The PLUS and MINUS are hyperlinks. If they
are click, the paper moves one up or
one down. At the bottom, there is a button
"use numbers". If that button is clicked,
the software uses positive
integer numbers the editor has
entered in the boxes. If a
box does not contain a positive
integer, its contents is
ignored. Otherwise
the software proceeds from the bottom, and
moves any paper with a number to the place suggested
by that number, and then proceeds upwards
to the next paper as found when the process
started. This process can be repeated.
When the editor has finished sorting she
presses a "view text" button.
-
If the editor has pressed "view text" she will see a
HTML page that looks like fixed width font email.
At the same time a test
report is sent editor's address.
Editors are encouraged
to send a test issue first.
-
When an issue is ready for sending, a text view
of the report issue is generated.
This text
view is plain text in UTF-8 encoding. A
HTML view is also computed. Both are
packaged as multipart/alternatives and
mailed together to subscribers.
-
Once the issue has been sent out, the
editor is returned to the all-view screen.
The corresponding
nep-all report has disappeared from the
screen.
- General procedures for the GE
-
The GE, or, more generally, all the
people who have shell access to the machine
where NEP runs can change any aspect of its behavior
by manipulating simple text files.
-
The GE uses shell access
to maintain the passwords
file with the passwords of editors.
-
The GE uses shell access to launch a script that
composes the nep-all report.
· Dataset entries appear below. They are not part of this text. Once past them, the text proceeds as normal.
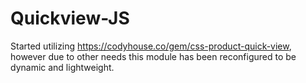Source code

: # Quickview-JS
Started utilizing https://codyhouse.co/gem/css-product-quick-view, however due to other needs this module has been reconfigured to be dynamic and lightweight.
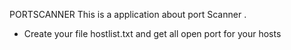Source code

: PORTSCANNER 
This is a application about port Scanner .

- Create your file hostlist.txt and get all open port for your hosts
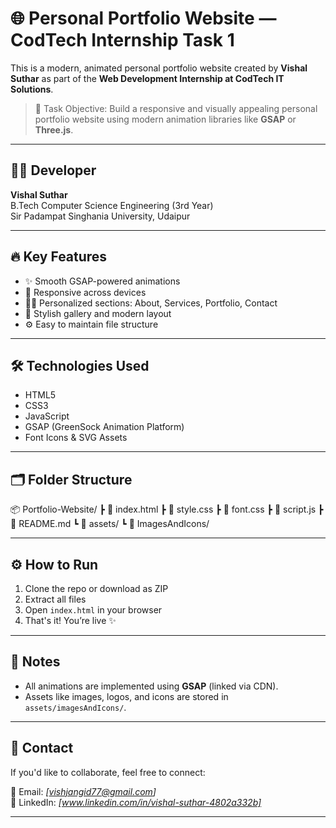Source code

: # 🌐 Personal Portfolio Website — CodTech Internship Task 1

This is a modern, animated personal portfolio website created by **Vishal Suthar** as part of the **Web Development Internship at CodTech IT Solutions**.

> 🎯 Task Objective: Build a responsive and visually appealing personal portfolio website using modern animation libraries like **GSAP** or **Three.js**.

---

## 👨‍💻 Developer

**Vishal Suthar**  
B.Tech Computer Science Engineering (3rd Year)  
Sir Padampat Singhania University, Udaipur

---

## 🔥 Key Features

- ✨ Smooth GSAP-powered animations  
- 📱 Responsive across devices  
- 🧑‍💼 Personalized sections: About, Services, Portfolio, Contact  
- 🎨 Stylish gallery and modern layout  
- ⚙️ Easy to maintain file structure

---

## 🛠️ Technologies Used

- HTML5  
- CSS3  
- JavaScript  
- GSAP (GreenSock Animation Platform)  
- Font Icons & SVG Assets

---

## 🗂️ Folder Structure

📦 Portfolio-Website/
┣ 📄 index.html
┣ 📄 style.css
┣ 📄 font.css
┣ 📄 script.js
┣ 📄 README.md
┗ 📂 assets/
┗ 📂 ImagesAndIcons/


---

## ⚙️ How to Run

1. Clone the repo or download as ZIP  
2. Extract all files  
3. Open `index.html` in your browser  
4. That's it! You’re live ✨

---

## 📝 Notes

- All animations are implemented using **GSAP** (linked via CDN).
- Assets like images, logos, and icons are stored in `assets/imagesAndIcons/`.

---

## 📩 Contact

If you'd like to collaborate, feel free to connect:

📧 Email: *[vishjangid77@gmail.com]*   
🔗 LinkedIn: *[www.linkedin.com/in/vishal-suthar-4802a332b]*

---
This report is composed
as an AMF file. When the script that composes
the new nep-all report is finished,
the report can then be manually
edited by the GE to remove papers that appear
to be old. When finished, the GE examines if the
file is still well-formed XML. Finally, the
GE launches the pre-sorting script.
-
After the nep-all issue file
is created, the GE uses regwes to
compose the nep-all report. The subject editors
are informed about the new nep-all issue by
virtue of being members of nep-all. Details
on how they get there are to be found in the
NEP technical guide.
- Pre-sorting
-
In order to make life for the subject editors easier,
reports may be pre-sorted. Pre-sorting is a process
by which a computer program makes a guess on
which documents are most likely to be included
in the subject report issue.
-
For the nep-all issue, pre-sorting writes a
random order of the papers.
-
At the time of writing, no subject
pre-sorting procedure
has been defined. But the current setup has to
take account of pre-sorting because it is likely
to take some time. It will take time to sort
the nep-all issue for a report, and it will take
take a lot of time to sort for all subjects.
-
When pre-sorting for a subject is finished, the
report editor is informed with an email that
a new report issue has been pre-sorted. While
pre-sorting is is progress, only
the non-pre-sorted version of the
report appear in the all-view screen.